Problem details
In the data below, locate each line with the word "Research" and list it.
═══ Given records
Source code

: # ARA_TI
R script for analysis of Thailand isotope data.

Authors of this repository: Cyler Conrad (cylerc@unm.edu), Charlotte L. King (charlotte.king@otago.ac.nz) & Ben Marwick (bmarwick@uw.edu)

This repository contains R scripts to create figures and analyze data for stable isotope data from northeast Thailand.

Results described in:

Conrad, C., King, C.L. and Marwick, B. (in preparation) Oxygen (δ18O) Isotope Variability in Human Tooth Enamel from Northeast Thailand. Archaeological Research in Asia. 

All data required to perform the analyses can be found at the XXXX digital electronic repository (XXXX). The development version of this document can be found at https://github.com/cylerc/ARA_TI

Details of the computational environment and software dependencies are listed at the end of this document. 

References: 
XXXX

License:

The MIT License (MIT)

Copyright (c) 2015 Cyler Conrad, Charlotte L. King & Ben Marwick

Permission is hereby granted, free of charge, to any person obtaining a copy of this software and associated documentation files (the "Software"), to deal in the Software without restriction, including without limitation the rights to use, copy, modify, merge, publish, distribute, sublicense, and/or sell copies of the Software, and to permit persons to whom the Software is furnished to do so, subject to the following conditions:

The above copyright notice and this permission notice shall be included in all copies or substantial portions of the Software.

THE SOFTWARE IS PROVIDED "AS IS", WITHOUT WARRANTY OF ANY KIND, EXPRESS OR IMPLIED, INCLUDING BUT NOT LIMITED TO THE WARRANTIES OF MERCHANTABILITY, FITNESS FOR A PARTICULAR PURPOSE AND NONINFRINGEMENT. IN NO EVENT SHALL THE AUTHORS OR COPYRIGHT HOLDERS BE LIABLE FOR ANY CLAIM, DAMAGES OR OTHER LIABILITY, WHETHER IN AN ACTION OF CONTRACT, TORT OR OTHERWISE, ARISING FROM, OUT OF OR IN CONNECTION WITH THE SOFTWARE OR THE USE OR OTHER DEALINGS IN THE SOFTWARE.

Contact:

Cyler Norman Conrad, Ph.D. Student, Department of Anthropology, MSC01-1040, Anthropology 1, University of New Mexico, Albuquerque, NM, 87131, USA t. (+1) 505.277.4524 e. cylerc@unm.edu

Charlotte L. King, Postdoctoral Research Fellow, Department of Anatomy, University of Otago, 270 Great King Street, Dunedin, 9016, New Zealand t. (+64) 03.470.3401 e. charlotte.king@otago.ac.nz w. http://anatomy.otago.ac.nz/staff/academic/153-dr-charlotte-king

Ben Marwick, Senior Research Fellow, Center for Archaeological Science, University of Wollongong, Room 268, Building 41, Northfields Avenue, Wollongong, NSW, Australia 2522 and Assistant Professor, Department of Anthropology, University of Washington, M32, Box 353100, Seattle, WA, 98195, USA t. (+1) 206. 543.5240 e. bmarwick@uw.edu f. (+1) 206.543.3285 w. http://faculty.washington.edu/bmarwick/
══════
═══ Given records
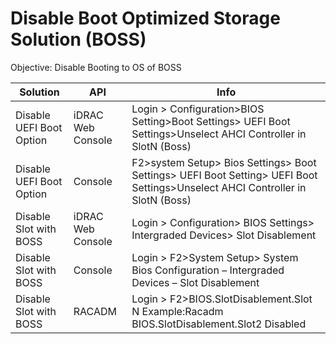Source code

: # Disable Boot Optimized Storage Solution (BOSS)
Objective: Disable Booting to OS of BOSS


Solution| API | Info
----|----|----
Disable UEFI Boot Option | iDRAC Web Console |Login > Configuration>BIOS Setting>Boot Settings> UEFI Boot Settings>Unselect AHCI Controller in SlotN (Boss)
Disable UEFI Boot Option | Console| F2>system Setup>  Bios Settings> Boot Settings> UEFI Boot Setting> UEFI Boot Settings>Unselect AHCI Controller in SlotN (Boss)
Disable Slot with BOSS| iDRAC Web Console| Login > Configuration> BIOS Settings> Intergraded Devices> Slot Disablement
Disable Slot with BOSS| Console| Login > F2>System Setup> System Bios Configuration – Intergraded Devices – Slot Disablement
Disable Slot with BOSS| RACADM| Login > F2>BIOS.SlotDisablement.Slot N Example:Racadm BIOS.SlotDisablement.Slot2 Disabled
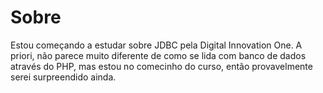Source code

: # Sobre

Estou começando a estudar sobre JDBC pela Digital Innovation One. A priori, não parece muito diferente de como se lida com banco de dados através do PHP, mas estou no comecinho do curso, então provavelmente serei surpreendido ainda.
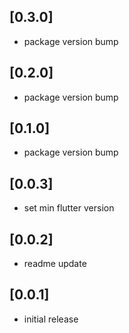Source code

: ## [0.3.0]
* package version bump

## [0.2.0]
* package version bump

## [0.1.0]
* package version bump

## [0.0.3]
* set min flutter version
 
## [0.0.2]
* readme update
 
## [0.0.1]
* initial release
══════
═══ Given records
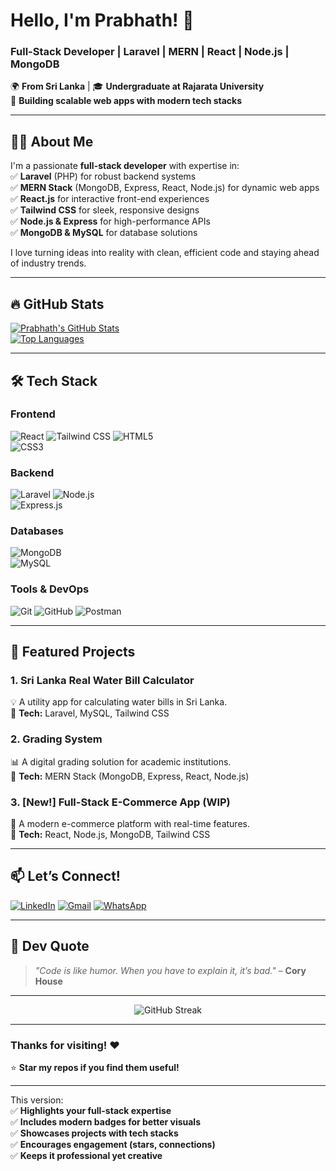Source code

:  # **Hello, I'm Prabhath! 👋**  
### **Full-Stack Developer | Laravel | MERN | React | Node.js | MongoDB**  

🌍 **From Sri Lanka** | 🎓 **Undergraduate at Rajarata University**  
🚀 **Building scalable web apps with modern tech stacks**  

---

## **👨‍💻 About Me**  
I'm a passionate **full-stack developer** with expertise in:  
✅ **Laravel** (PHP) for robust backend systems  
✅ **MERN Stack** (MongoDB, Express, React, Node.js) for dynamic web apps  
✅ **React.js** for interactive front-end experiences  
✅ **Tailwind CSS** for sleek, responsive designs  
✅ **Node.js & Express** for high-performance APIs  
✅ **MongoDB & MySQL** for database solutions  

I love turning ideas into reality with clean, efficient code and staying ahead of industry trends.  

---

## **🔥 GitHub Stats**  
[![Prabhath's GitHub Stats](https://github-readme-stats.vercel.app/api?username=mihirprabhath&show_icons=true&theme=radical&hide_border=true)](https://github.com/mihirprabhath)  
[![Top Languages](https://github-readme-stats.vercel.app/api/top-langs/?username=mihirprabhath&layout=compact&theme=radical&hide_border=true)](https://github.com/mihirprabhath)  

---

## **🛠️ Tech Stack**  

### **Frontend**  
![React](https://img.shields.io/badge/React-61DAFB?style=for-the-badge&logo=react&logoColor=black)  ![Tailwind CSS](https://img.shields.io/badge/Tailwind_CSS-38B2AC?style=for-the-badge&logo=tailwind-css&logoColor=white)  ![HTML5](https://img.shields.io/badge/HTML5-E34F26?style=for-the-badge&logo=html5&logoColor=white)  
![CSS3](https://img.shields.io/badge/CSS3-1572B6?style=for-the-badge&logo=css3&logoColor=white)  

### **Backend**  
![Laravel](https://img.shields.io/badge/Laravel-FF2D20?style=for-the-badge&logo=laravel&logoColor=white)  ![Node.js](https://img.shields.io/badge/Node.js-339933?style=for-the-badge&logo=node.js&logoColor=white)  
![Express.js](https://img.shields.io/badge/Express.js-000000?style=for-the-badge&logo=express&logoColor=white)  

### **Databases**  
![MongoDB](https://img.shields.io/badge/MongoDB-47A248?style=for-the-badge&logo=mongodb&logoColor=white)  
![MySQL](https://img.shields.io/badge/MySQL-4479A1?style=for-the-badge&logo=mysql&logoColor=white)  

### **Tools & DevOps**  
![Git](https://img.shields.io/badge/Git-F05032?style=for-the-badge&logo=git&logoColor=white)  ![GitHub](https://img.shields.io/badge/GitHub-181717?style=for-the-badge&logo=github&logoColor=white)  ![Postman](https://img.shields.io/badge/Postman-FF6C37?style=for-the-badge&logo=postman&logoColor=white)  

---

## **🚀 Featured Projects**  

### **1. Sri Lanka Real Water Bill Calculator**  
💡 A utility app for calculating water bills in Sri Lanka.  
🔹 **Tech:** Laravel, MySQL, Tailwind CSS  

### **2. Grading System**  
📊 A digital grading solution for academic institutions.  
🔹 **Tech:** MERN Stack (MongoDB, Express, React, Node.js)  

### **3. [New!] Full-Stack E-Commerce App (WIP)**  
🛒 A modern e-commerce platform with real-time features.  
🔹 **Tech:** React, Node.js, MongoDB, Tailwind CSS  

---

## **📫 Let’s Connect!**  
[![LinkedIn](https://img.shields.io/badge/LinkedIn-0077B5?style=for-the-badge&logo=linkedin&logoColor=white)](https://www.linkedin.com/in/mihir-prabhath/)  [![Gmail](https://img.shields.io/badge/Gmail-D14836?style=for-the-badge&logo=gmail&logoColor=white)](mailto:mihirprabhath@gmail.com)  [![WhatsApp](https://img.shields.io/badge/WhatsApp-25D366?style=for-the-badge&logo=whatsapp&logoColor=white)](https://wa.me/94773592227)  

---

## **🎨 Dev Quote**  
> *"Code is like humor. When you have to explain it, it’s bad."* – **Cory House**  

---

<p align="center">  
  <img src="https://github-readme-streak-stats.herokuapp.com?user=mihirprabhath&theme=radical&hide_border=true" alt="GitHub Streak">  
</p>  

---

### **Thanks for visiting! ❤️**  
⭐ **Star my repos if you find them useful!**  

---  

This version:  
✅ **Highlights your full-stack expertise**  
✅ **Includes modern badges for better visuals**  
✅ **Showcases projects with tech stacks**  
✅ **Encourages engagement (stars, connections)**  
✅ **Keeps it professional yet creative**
══════
Result below
Conrad, C., King, C.L. and Marwick, B. (in preparation) Oxygen (δ18O) Isotope Variability in Human Tooth Enamel from Northeast Thailand. Archaeological Research in Asia. 
Charlotte L. King, Postdoctoral Research Fellow, Department of Anatomy, University of Otago, 270 Great King Street, Dunedin, 9016, New Zealand t. (+64) 03.470.3401 e. charlotte.king@otago.ac.nz w. http://anatomy.otago.ac.nz/staff/academic/153-dr-charlotte-king
Ben Marwick, Senior Research Fellow, Center for Archaeological Science, University of Wollongong, Room 268, Building 41, Northfields Avenue, Wollongong, NSW, Australia 2522 and Assistant Professor, Department of Anthropology, University of Washington, M32, Box 353100, Seattle, WA, 98195, USA t. (+1) 206. 543.5240 e. bmarwick@uw.edu f. (+1) 206.543.3285 w. http://faculty.washington.edu/bmarwick/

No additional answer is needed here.